Una bicicletta per sensibilizzare le persone sulla drammaticità dei cambiamenti climatici in atto. È l’impegno che sta portando avanti l’ultracyclist Omar Di Felice, 40 anni, con il progetto “Bike to 1.5° C” in collaborazione con l’associazione Italian Climate Network. L’ultima impresa, collegata a questo suo impegno, lo ha visto compiere il giro del Circolo polare artico restando in sella per oltre due mesi. Ha attraversato otto nazioni percorrendo 4.200 chilometri con temperature minime che hanno raggiunto anche -42° C.
Partito il 2 febbraio scorso dalla Kamchatka (Russia) – riuscendo ad uscire dai confini russi pochi giorni prima della guerra con l’Ucraina – ha visto Di Felice attraversare la Lapponia, da Murmansk (Russia) a Tromsø (Norvegia), per poi passare all’esplorazione delle Isole Svalbard, Groenlandia e Islanda prima dell’approdo finale nelle regioni artiche del nord America dove ha pedalato tra Whitehorse (regione dello Yukon, Canada) fino alla linea del circolo polare artico in Alaska (Stati Uniti d’America), lungo la Dalton Highway. Concludendo il giro del Circolo polare artico il 10 aprile scorso.
Ha pedalato tra boschi, vulcani innevati, centinaia di chilometri nel silenzio più totale e con notti trascorse in bici sotto le luci dell’aurora boreale, ma ha anche sopportato bufere di neve e temperature molto rigide.
Per questa impresa l’ultracyclist ha utilizzato una bici da gravel alternata con una fat bike per le parti più estreme e remote. Per sette giorni ha anche pedalato trascinando una slitta di 50 chilogrammi su cui aveva caricato tutto il necessario per sopravvivere in totale autonomia.
Una impresa che ha messo a dura prova Di Felice non nuovo però a questo tipo di sfida, ma mai aveva coperto una distanza così lunga in simili condizioni ambientali. L’ultraciclista in passato si era cimentato nell’attraversata dell’Arctic Highway (1300 chilometri) in Canada, dell’Islanda, dell’Alaska, dell’Himalaya (1300 chilometri e 34.000 metri di dislivello) con l’arrivo al campo base dell’Everest posto a 5.364 metri di quota o come quella dell’ottobre scorso pedalando da Milano a Glasgow per partecipare alla Conferenza sul clima, la COP26, dove la sua bici è stata la prima ad entrare ufficialmente alle Nazioni Unite.

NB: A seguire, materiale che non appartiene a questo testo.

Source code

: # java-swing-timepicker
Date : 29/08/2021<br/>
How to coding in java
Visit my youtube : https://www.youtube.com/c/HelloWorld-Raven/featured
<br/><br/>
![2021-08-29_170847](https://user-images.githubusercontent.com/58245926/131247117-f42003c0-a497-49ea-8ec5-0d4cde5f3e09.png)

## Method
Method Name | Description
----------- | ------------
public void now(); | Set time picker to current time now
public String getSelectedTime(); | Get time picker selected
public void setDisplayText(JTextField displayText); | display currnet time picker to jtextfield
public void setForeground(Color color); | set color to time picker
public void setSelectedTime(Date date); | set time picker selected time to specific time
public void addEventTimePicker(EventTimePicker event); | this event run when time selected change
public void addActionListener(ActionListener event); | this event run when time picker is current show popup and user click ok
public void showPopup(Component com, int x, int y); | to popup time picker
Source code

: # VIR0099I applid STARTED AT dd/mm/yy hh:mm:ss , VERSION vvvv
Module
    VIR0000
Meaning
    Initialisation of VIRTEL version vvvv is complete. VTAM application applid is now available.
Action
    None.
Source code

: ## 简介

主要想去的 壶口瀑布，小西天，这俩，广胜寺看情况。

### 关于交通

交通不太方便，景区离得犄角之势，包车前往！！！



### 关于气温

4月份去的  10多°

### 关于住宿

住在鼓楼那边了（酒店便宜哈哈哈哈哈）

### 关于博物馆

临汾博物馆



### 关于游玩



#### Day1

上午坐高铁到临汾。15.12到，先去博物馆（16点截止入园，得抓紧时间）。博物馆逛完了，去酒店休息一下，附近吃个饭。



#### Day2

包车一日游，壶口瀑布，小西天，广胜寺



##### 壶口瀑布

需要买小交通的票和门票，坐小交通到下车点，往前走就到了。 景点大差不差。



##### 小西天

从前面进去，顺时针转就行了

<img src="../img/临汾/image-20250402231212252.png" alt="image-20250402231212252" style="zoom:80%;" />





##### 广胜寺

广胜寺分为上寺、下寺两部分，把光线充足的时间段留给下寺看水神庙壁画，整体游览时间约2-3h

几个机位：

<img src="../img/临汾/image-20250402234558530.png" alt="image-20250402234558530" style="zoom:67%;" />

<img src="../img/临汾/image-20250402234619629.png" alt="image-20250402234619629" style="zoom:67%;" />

Il giro del Circolo polare artico, il secondo capitolo del progetto Bike to 1.5°C realizzato in collaborazione con l’associazione Italian Climate Network, ha visto Omar Di Felice anche nel ruolo di divulgatore sul tema dei cambiamenti climatici. Il percorso è stato il teatro di conferenze e dibattiti con esperti sulle criticità dell’Artico e le conseguenze del riscaldamento globale. Alle lunghe pedalate giornaliere si alternavano le dirette serali tenute con esperti e scienziati. Per chi volesse rivederle è sufficiente collegarsi al canale YouTube di Omar Di Felice.
A una nostra domanda su cosa gli rimane di questo viaggio, ci ha risposto: «La cosa che mi colpisce maggiormente è rendermi conto che il mondo, per come lo stiamo conoscendo noi, non sarà lo stesso nei prossimi decenni. L’idea che le future generazioni non vedranno né vivranno gli stessi luoghi con lo stesso clima, mi rattrista. Io stesso dopo oltre dieci anni di esplorazioni artiche noto quanto sia malinconico e demoralizzante assistere al ritiro dei ghiacci e a condizioni di innevamento sempre più scarse».